As for the cars vs guns analogy; when gun owners are required to be trained, licensed and insured against damages to persons and property caused by their guns, we might have a comparison. I would have less problem with people owning guns if guns were as regulated as cars are.
Oh, I agree there should be a requirement to be trained and licensed to own a gun...hadn't thought about the insurance part but it makes sense.
The only reason I used the cars analogy was for the comparative damage caused to society by each vs. society's tolerance for one over the other.
Abortion was touched upon lightly to illustrate how the constitution can be interpreted to extrapolate and apply rights not specifically outlined within the original frame work. If we can do that then we absolutely can re-interpret rights vaguely granted within the original framework in order to remove or greatly restrict them. And that is what frightens me.
Let's touch on another one real quick. The right to vote has not always been recognized for everyone. That was changed over time. Flash forward to today and look at the arguments for or against voter ID.
It is argued that requiring an ID to vote effectively disenfranchises a certain class of people. Much like a poll tax did.

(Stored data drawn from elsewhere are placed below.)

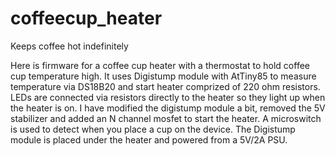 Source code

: # coffeecup_heater
Keeps coffee hot indefinitely

Here is firmware for a coffee cup heater with a thermostat to hold coffee cup temperature high. 
It uses Digistump module with AtTiny85 to measure temperature via DS18B20 and start heater comprized of 220 ohm resistors.
LEDs are connected via resistors directly to the heater so they light up when the heater is on. 
I have modified the digistump module a bit, removed the 5V stabilizer and added an N channel mosfet to start the heater.
A microswitch is used to detect when you place a cup on the device. 
The Digistump module is placed under the heater and powered from a 5V/2A PSU.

If we are to compare apples to apples then it can be argued that requiring special training and licencing to exorcise your second amendment rights will disenfranchise a certain class of people.
For the purposes of this phase of the discussion I believe that discussing possible harm to others should not pertain.
Since comparing potential harm caused by our use of automobiles does not apply to this conversation then potential harm caused by guns cannot be considered as a rebuttal to equal access to our rights.
I said before and I'll say it again, I don't mind one bit if we go in and expand our rights
...I just don't think it's a great idea to start going in and removing them.